The Slovenian community in Australia is fairly small and relatively new. A large majority of Slovenians who settled in Australia soon after WWII were so-called economic refugees - if such a thing exists. They left Yugoslavia because they felt they couldn't live there any more, political circumstances making their life unbearable. Due to the circumstances in which they grew up they were mostly poorly educated and very few could speak English. As a group, they were very keen to stick together as this ensured they remained informed, socially integrated and connected to their Slovenian background. Those among them who were lucky enough to arrive with some English and formal education, took upon themselves formal or informal leadership positions in the community. They ran literary and community magazines and papers, organised cultural and political events, wrote poetry and performed at different functions.

One such prominent Slovenian was Ljenko Urbančič (1922 - 2006). He was a controversial person, no doubt.  His obituary, written by his ideological opponent Mark Aaron in Sydney Morning Herald is not flattering. However, there are not many Slovenians who get obituaries in the mainstream Australian newspapers, are they? And in fairness, it should be added that Urbančič also had many friends, admirers and followers in the Australian Liberal Party, in the Slovenian community and on the Slovenian political right.

People may have disagreed with his firm ideological stands but this does not mean we must vilify him. He was a man of thought, not a man of sword. He was an extreme right politician, not a criminal.

His sculpture 'Črtomir and Bogomila' was donated and transported to the Slovenian Association Sydney in 2005. The Association covered the cost. The Association Committee must have considered the acquisition worthy enough to place the sculpture on its grounds and call the area 'Prešeren Park'.

In January this year, Črtomir and Bogomila were knocked over by a bobcat and buried.
Photos Florjan Auser

Can we find in our hearts a little respect for Urbančič's legacy? Or should we remove everything that reminds us of people who were not entirely to our liking the moment they die? 

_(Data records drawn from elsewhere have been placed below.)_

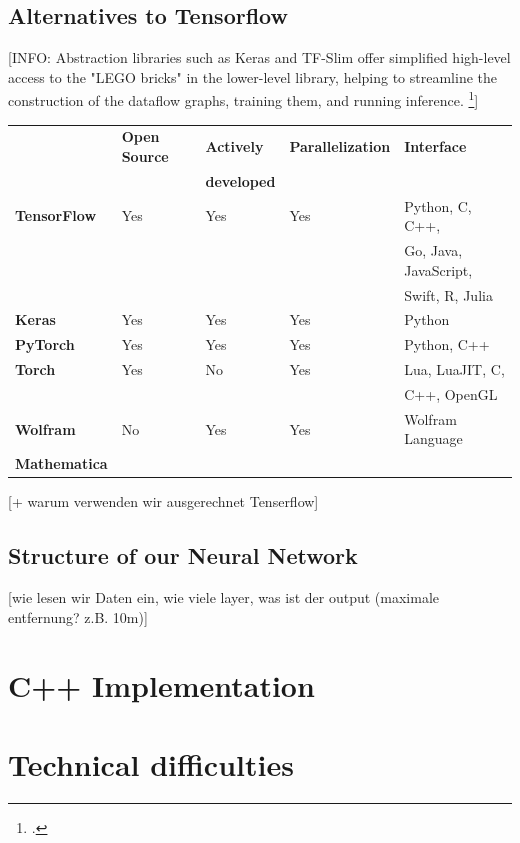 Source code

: \subsection{Alternatives to Tensorflow}
[INFO: Abstraction libraries such as Keras and TF-Slim offer simplified  high-level  access  to  the  "LEGO  bricks"  in  the  lower-level  library,  helping  to streamline the construction of the dataflow graphs, training them, and running inference. \footcite[page 7]{Hope_Learning_TensorFlow}]

\begin{center}
\begin{tabular}{| l | l | l | l | l |}
	\hline
	\bfseries & \bfseries Open Source & \bfseries Actively & \bfseries Parallelization & \bfseries Interface \\
	 & & \bfseries developed & & \\
	\hline
	\bfseries TensorFlow & Yes & Yes & Yes & Python, C, C++, \\
	& & & & Go, Java, JavaScript, \\
	& & & & Swift, R, Julia \\
	\hline
	\bfseries Keras & Yes & Yes & Yes & Python \\
	\hline
	\bfseries PyTorch & Yes & Yes & Yes & Python, C++ \\
	\hline
	\bfseries Torch & Yes & No & Yes & Lua, LuaJIT, C, \\
	& & & & C++, OpenGL \\
	\hline
	\bfseries Wolfram & No & Yes & Yes & Wolfram Language \\
	\bfseries Mathematica & & & & \\
	\hline
\end{tabular}
\label{tab:implementation_tensorflow_alternativesToTensorflow_comparision}
\end{center}

[+ warum verwenden wir ausgerechnet Tenserflow]

\subsection{Structure of our Neural Network}

[wie lesen wir Daten ein, wie viele layer, was ist der output (maximale entfernung? z.B. 10m)]

\section{C++ Implementation}

\section{Technical difficulties}

\filbreak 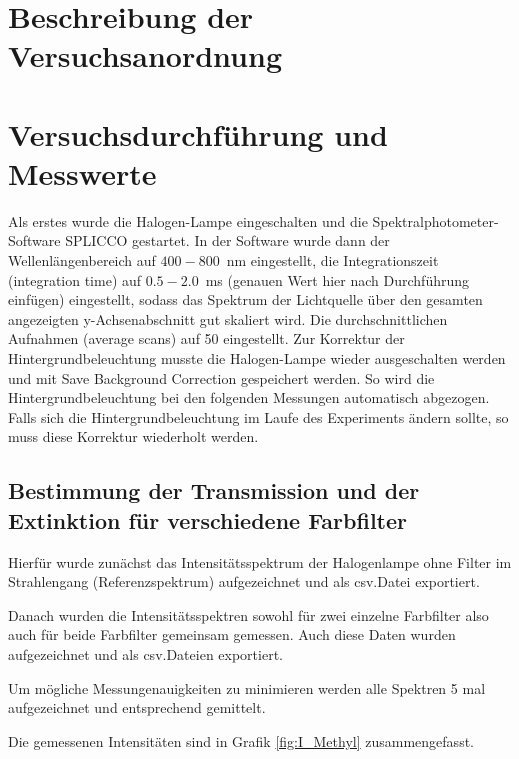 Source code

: \documentclass{article}
\begin{document}
\section{Beschreibung der Versuchsanordnung}

\section{Versuchsdurchführung und Messwerte}

Als erstes wurde die Halogen-Lampe eingeschalten und die Spektralphotometer-Software SPLICCO gestartet. In der Software wurde dann der Wellenlängenbereich auf $400-800$~nm eingestellt, die Integrationszeit (integration time) auf $0.5-2.0$~ms (genauen Wert hier nach Durchführung einfügen) eingestellt, sodass das Spektrum der Lichtquelle über den gesamten angezeigten y-Achsenabschnitt gut skaliert wird. Die durchschnittlichen Aufnahmen (average scans) auf 50 eingestellt.
Zur Korrektur der Hintergrundbeleuchtung musste die Halogen-Lampe wieder ausgeschalten werden und mit Save Background Correction gespeichert werden. So wird die Hintergrundbeleuchtung bei den folgenden Messungen automatisch abgezogen. Falls sich die Hintergrundbeleuchtung im Laufe des Experiments ändern sollte, so muss diese Korrektur wiederholt werden.


\subsection{Bestimmung der Transmission und der Extinktion für verschiedene Farbfilter}

Hierfür wurde zunächst das Intensitätsspektrum der Halogenlampe ohne Filter im Strahlengang (Referenzspektrum) aufgezeichnet und als csv.Datei exportiert.

Danach wurden die Intensitätsspektren sowohl für zwei einzelne Farbfilter also auch für beide Farbfilter gemeinsam gemessen. Auch diese Daten wurden aufgezeichnet und als csv.Dateien exportiert.

Um mögliche Messungenauigkeiten zu minimieren werden alle Spektren 5 mal aufgezeichnet und entsprechend gemittelt.

Die gemessenen Intensitäten sind in Grafik \ref{fig:I_Methyl} zusammengefasst.
\end{document}
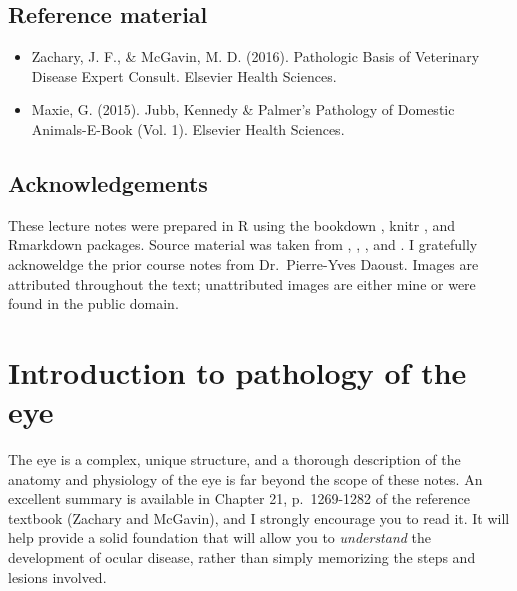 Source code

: \documentclass[openany]{book}
\providecommand{\tightlist}{%
  \setlength{\itemsep}{0pt}\setlength{\parskip}{0pt}}
\begin{document}
\section*{Reference material}\label{reference-material}

\begin{itemize}
\tightlist
\item
  Zachary, J. F., \& McGavin, M. D. (2016). Pathologic Basis of
  Veterinary Disease Expert Consult. Elsevier Health Sciences.
\item
  Maxie, G. (2015). Jubb, Kennedy \& Palmer's Pathology of Domestic
  Animals-E-Book (Vol. 1). Elsevier Health Sciences.
\end{itemize}

\section*{Acknowledgements}\label{acknowledgements}

These lecture notes were prepared in R \citep{R-base} using the bookdown
\citep{xie2015}, knitr \citep{R-knitr}, and Rmarkdown
\citep{R-rmarkdown} packages. Source material was taken from
\citet{zachary2016pathologic}, \citet{dubielzig}, \citet{histobasis},
and \citet{maxie2015jubb}. I gratefully acknoweldge the prior course
notes from Dr.~Pierre-Yves Daoust. Images are attributed throughout the
text; unattributed images are either mine or were found in the public
domain.

\chapter{Introduction to pathology of the eye}\label{intro}

The eye is a complex, unique structure, and a thorough description of
the anatomy and physiology of the eye is far beyond the scope of these
notes. An excellent summary is available in Chapter 21, p.~1269-1282 of
the reference textbook (Zachary and McGavin), and I strongly encourage
you to read it. It will help provide a solid foundation that will allow
you to \emph{understand} the development of ocular disease, rather than
simply memorizing the steps and lesions involved.
\end{document}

Every person who has played an active role in our community has contributed in his/her own big or small way to our common history, present and future. We deeply value their efforts and work. Because of them, we, as a community, are where we are today. 

Let's make it clear that we stand by our community and its individuals. We don't need to fully agree with them to feel respect for their abilities, qualities or achievements, do we?